__EXERCISE OBJECTIVE__:
Repeat exactly, please, the opening lines of the data below, through and including the line where "Output Format" sits.

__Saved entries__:
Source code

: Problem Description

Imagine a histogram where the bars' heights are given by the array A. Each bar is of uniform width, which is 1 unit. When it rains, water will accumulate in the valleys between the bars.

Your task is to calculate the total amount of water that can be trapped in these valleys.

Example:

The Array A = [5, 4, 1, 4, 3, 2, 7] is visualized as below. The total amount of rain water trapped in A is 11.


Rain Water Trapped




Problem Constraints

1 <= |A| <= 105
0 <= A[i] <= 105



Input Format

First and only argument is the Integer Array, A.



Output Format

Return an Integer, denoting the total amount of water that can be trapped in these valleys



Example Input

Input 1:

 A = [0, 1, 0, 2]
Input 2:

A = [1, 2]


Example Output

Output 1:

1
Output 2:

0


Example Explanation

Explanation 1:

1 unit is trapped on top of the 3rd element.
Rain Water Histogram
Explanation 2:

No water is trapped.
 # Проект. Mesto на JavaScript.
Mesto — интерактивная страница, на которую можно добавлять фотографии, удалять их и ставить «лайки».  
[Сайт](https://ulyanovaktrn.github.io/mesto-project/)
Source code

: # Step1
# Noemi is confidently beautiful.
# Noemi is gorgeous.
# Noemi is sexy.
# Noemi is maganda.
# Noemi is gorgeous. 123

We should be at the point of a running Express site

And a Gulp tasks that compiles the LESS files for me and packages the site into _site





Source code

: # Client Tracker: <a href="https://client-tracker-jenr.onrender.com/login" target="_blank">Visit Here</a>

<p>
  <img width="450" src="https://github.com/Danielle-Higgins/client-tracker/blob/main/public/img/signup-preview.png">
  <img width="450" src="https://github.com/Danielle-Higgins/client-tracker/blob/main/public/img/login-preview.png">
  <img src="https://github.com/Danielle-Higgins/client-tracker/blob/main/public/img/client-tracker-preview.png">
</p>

__FINISHED TASK__:
Source code

: Problem Description

Imagine a histogram where the bars' heights are given by the array A. Each bar is of uniform width, which is 1 unit. When it rains, water will accumulate in the valleys between the bars.

Your task is to calculate the total amount of water that can be trapped in these valleys.

Example:

The Array A = [5, 4, 1, 4, 3, 2, 7] is visualized as below. The total amount of rain water trapped in A is 11.


Rain Water Trapped




Problem Constraints

1 <= |A| <= 105
0 <= A[i] <= 105



Input Format

First and only argument is the Integer Array, A.



Output Format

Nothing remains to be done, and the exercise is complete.